[RAW DATA]
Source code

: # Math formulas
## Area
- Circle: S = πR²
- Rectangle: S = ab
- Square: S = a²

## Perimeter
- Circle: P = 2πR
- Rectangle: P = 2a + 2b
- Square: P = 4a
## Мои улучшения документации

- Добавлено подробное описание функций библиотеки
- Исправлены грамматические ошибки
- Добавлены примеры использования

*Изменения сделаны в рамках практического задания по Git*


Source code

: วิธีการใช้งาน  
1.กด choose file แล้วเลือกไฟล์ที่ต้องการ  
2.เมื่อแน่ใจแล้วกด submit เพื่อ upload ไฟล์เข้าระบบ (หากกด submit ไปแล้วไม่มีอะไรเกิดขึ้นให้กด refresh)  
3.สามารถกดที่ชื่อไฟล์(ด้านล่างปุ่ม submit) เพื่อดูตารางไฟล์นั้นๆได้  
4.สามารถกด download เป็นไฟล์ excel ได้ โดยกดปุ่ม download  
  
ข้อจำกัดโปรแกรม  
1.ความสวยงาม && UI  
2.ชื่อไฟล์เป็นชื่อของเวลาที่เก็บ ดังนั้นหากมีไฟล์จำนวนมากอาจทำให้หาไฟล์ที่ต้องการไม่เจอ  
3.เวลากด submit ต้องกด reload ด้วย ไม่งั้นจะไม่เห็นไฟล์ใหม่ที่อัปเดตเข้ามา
...
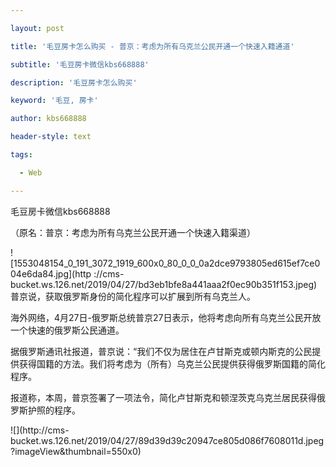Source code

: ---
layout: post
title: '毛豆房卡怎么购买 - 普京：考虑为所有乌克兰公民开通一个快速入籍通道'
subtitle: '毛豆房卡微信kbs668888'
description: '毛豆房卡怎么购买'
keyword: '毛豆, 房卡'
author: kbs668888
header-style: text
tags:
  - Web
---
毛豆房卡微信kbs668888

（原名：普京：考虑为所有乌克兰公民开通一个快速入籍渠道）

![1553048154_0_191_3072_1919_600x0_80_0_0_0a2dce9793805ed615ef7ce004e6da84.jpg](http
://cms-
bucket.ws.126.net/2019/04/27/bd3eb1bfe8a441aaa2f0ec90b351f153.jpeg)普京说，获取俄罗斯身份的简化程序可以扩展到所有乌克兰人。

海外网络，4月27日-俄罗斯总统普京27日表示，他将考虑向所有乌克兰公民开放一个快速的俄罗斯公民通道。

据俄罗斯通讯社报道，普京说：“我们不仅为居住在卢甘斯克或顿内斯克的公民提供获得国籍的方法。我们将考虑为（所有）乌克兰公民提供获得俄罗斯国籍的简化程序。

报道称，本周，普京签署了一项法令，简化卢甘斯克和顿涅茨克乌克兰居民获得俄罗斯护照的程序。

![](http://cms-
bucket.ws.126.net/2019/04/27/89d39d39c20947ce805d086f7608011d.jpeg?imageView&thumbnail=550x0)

[WHAT IS REQUIRED] Your answer should be the lines of the records that include the word "毛豆房卡怎么购买".

[RESPONSE AREA]
title: '毛豆房卡怎么购买 - 普京：考虑为所有乌克兰公民开通一个快速入籍通道'
description: '毛豆房卡怎么购买'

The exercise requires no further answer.